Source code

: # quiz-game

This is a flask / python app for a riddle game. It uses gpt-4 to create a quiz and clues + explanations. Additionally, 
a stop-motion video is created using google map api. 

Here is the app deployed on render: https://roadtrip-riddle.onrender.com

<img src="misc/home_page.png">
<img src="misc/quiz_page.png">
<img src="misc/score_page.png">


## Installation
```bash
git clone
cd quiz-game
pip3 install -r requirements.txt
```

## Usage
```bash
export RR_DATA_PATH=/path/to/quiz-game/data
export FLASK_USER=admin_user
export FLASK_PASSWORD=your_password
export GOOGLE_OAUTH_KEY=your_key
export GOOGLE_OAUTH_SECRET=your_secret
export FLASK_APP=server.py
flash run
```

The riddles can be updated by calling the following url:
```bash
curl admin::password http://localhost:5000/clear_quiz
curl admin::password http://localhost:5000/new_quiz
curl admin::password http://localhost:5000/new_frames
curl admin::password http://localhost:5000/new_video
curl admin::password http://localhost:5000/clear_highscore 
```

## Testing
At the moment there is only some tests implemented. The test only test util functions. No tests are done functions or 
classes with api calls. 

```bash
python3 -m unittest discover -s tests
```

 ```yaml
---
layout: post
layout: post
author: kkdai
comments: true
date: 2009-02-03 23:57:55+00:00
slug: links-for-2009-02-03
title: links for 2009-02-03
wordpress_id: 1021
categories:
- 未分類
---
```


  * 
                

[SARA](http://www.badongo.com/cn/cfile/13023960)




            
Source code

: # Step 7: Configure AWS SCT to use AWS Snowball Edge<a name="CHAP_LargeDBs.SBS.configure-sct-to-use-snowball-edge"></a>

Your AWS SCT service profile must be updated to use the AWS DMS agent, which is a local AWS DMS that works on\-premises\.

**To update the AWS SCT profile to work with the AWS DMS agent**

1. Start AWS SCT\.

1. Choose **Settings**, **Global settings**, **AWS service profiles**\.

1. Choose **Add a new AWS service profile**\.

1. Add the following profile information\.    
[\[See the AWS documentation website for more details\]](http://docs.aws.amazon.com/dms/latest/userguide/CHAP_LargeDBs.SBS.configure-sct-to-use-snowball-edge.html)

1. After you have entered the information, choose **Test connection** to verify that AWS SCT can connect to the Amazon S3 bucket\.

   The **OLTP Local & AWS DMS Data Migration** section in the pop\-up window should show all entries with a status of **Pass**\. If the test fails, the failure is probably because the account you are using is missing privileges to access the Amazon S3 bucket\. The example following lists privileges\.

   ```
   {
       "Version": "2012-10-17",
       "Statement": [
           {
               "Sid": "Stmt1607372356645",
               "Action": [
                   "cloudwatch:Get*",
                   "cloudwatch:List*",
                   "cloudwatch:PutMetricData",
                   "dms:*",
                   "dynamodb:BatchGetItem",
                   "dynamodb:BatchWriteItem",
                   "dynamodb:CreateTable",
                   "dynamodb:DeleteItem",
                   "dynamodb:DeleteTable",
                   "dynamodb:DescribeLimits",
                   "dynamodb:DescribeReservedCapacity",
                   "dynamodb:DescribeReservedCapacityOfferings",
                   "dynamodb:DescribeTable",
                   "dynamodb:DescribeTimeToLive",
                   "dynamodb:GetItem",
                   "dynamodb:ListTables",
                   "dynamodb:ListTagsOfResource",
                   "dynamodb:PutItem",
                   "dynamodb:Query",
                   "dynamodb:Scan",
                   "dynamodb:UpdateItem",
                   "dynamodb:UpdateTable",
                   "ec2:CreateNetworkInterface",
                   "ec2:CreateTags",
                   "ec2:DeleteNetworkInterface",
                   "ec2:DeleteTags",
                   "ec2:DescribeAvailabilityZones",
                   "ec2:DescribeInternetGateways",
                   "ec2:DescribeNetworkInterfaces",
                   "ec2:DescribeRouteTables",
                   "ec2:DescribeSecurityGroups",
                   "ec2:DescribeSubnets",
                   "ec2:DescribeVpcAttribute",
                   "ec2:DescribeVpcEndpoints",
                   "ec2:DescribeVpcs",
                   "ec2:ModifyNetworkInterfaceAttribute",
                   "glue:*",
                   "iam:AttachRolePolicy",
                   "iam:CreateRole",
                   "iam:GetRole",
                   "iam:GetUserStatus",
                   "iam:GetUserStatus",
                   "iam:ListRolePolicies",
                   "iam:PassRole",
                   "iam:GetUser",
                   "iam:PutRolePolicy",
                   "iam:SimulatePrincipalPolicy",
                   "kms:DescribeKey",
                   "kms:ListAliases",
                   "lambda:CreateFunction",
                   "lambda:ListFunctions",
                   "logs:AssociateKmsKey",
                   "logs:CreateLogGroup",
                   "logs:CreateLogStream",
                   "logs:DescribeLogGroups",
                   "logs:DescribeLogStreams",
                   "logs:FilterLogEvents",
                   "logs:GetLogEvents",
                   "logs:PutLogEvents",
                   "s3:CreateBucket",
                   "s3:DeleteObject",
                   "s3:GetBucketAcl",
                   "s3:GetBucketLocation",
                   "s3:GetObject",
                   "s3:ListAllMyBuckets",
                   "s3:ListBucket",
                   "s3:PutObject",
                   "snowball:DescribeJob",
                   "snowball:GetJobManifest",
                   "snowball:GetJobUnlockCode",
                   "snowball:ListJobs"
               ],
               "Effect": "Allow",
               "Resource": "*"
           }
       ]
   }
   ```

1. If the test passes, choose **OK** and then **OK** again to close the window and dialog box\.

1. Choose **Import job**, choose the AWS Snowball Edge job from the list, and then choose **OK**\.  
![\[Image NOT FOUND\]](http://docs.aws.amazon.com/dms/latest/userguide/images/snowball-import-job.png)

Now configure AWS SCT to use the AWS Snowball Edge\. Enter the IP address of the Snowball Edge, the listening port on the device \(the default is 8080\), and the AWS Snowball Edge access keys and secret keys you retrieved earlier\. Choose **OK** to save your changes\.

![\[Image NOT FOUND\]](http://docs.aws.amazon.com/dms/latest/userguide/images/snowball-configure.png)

========================

Go through the listing above and pull out each line containing the word "localhost".

curl admin::password http://localhost:5000/clear_quiz
curl admin::password http://localhost:5000/new_quiz
curl admin::password http://localhost:5000/new_frames
curl admin::password http://localhost:5000/new_video
curl admin::password http://localhost:5000/clear_highscore 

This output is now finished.